BEGIN Provided material

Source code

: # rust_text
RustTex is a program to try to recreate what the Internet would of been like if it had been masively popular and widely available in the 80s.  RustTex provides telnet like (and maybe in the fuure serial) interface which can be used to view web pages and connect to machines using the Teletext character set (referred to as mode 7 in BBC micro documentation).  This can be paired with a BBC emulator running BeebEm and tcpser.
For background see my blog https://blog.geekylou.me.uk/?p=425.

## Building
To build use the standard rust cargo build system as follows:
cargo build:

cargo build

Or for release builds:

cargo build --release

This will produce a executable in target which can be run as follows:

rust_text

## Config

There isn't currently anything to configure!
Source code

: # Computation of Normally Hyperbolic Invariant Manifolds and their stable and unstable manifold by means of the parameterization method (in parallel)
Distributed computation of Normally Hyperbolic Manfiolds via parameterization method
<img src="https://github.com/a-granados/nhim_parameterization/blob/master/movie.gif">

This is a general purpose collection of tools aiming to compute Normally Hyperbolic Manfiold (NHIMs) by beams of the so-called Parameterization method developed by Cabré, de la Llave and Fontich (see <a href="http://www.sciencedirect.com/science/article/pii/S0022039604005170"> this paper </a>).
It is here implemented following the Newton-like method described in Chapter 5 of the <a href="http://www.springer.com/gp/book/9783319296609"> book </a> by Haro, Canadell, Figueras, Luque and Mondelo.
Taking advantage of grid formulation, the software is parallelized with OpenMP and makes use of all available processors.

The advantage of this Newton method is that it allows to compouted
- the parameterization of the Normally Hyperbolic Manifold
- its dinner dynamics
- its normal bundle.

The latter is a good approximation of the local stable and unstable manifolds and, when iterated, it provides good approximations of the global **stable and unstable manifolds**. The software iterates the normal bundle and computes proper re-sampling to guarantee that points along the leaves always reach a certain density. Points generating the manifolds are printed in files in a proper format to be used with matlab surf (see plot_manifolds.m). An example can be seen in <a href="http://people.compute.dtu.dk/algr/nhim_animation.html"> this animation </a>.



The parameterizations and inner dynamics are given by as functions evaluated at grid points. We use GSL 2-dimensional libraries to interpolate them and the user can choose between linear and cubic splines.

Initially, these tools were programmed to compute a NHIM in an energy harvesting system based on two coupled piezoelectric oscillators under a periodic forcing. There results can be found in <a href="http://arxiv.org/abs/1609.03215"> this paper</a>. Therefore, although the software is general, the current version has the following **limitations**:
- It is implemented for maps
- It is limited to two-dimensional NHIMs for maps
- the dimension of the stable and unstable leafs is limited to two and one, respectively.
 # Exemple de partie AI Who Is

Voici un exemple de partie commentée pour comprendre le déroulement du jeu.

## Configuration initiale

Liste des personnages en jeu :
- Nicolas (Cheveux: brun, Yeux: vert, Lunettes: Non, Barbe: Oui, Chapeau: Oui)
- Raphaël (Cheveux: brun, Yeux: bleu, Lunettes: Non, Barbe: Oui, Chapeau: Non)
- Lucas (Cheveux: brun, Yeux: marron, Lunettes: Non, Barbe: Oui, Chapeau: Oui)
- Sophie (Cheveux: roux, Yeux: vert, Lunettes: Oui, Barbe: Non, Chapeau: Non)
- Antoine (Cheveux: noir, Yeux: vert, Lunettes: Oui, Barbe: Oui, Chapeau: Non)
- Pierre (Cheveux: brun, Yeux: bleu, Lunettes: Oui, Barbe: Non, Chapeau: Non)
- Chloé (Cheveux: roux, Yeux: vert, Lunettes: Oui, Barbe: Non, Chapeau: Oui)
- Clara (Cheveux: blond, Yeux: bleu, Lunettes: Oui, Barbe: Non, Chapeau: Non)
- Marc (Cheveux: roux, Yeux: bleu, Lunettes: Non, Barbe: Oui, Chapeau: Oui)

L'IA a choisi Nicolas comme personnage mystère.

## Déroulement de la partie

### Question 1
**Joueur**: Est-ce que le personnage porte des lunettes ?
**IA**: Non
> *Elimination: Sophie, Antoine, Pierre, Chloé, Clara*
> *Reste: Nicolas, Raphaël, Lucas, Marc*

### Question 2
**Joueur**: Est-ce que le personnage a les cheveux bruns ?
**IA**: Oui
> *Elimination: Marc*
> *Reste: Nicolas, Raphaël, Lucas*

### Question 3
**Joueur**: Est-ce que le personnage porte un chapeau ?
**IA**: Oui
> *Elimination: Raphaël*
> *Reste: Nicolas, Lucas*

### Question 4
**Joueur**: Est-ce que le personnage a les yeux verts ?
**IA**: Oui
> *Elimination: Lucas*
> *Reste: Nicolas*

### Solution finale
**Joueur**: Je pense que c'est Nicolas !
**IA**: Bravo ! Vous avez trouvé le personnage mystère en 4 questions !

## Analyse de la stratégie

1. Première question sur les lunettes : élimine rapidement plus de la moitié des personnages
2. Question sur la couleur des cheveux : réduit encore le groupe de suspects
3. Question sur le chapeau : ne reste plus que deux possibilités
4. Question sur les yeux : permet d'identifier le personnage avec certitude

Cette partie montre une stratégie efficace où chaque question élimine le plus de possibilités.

END Provided material

- _Problem requirements_:
Repeat the whole of the data above exactly, keeping every word.

- _Exercise output_:
Source code

: # rust_text
RustTex is a program to try to recreate what the Internet would of been like if it had been masively popular and widely available in the 80s.  RustTex provides telnet like (and maybe in the fuure serial) interface which can be used to view web pages and connect to machines using the Teletext character set (referred to as mode 7 in BBC micro documentation).  This can be paired with a BBC emulator running BeebEm and tcpser.
For background see my blog https://blog.geekylou.me.uk/?p=425.

## Building
To build use the standard rust cargo build system as follows:
cargo build:

cargo build

Or for release builds:

cargo build --release

This will produce a executable in target which can be run as follows:

rust_text

## Config

There isn't currently anything to configure!
Source code

: # Computation of Normally Hyperbolic Invariant Manifolds and their stable and unstable manifold by means of the parameterization method (in parallel)
Distributed computation of Normally Hyperbolic Manfiolds via parameterization method
<img src="https://github.com/a-granados/nhim_parameterization/blob/master/movie.gif">

This is a general purpose collection of tools aiming to compute Normally Hyperbolic Manfiold (NHIMs) by beams of the so-called Parameterization method developed by Cabré, de la Llave and Fontich (see <a href="http://www.sciencedirect.com/science/article/pii/S0022039604005170"> this paper </a>).
It is here implemented following the Newton-like method described in Chapter 5 of the <a href="http://www.springer.com/gp/book/9783319296609"> book </a> by Haro, Canadell, Figueras, Luque and Mondelo.
Taking advantage of grid formulation, the software is parallelized with OpenMP and makes use of all available processors.

The advantage of this Newton method is that it allows to compouted
- the parameterization of the Normally Hyperbolic Manifold
- its dinner dynamics
- its normal bundle.

The latter is a good approximation of the local stable and unstable manifolds and, when iterated, it provides good approximations of the global **stable and unstable manifolds**. The software iterates the normal bundle and computes proper re-sampling to guarantee that points along the leaves always reach a certain density. Points generating the manifolds are printed in files in a proper format to be used with matlab surf (see plot_manifolds.m). An example can be seen in <a href="http://people.compute.dtu.dk/algr/nhim_animation.html"> this animation </a>.



The parameterizations and inner dynamics are given by as functions evaluated at grid points. We use GSL 2-dimensional libraries to interpolate them and the user can choose between linear and cubic splines.

Initially, these tools were programmed to compute a NHIM in an energy harvesting system based on two coupled piezoelectric oscillators under a periodic forcing. There results can be found in <a href="http://arxiv.org/abs/1609.03215"> this paper</a>. Therefore, although the software is general, the current version has the following **limitations**:
- It is implemented for maps
- It is limited to two-dimensional NHIMs for maps
- the dimension of the stable and unstable leafs is limited to two and one, respectively.
 # Exemple de partie AI Who Is

Voici un exemple de partie commentée pour comprendre le déroulement du jeu.

## Configuration initiale

Liste des personnages en jeu :
- Nicolas (Cheveux: brun, Yeux: vert, Lunettes: Non, Barbe: Oui, Chapeau: Oui)
- Raphaël (Cheveux: brun, Yeux: bleu, Lunettes: Non, Barbe: Oui, Chapeau: Non)
- Lucas (Cheveux: brun, Yeux: marron, Lunettes: Non, Barbe: Oui, Chapeau: Oui)
- Sophie (Cheveux: roux, Yeux: vert, Lunettes: Oui, Barbe: Non, Chapeau: Non)
- Antoine (Cheveux: noir, Yeux: vert, Lunettes: Oui, Barbe: Oui, Chapeau: Non)
- Pierre (Cheveux: brun, Yeux: bleu, Lunettes: Oui, Barbe: Non, Chapeau: Non)
- Chloé (Cheveux: roux, Yeux: vert, Lunettes: Oui, Barbe: Non, Chapeau: Oui)
- Clara (Cheveux: blond, Yeux: bleu, Lunettes: Oui, Barbe: Non, Chapeau: Non)
- Marc (Cheveux: roux, Yeux: bleu, Lunettes: Non, Barbe: Oui, Chapeau: Oui)

L'IA a choisi Nicolas comme personnage mystère.

## Déroulement de la partie

### Question 1
**Joueur**: Est-ce que le personnage porte des lunettes ?
**IA**: Non
> *Elimination: Sophie, Antoine, Pierre, Chloé, Clara*
> *Reste: Nicolas, Raphaël, Lucas, Marc*

### Question 2
**Joueur**: Est-ce que le personnage a les cheveux bruns ?
**IA**: Oui
> *Elimination: Marc*
> *Reste: Nicolas, Raphaël, Lucas*

### Question 3
**Joueur**: Est-ce que le personnage porte un chapeau ?
**IA**: Oui
> *Elimination: Raphaël*
> *Reste: Nicolas, Lucas*

### Question 4
**Joueur**: Est-ce que le personnage a les yeux verts ?
**IA**: Oui
> *Elimination: Lucas*
> *Reste: Nicolas*

### Solution finale
**Joueur**: Je pense que c'est Nicolas !
**IA**: Bravo ! Vous avez trouvé le personnage mystère en 4 questions !

## Analyse de la stratégie

1. Première question sur les lunettes : élimine rapidement plus de la moitié des personnages
2. Question sur la couleur des cheveux : réduit encore le groupe de suspects
3. Question sur le chapeau : ne reste plus que deux possibilités
4. Question sur les yeux : permet d'identifier le personnage avec certitude

Cette partie montre une stratégie efficace où chaque question élimine le plus de possibilités.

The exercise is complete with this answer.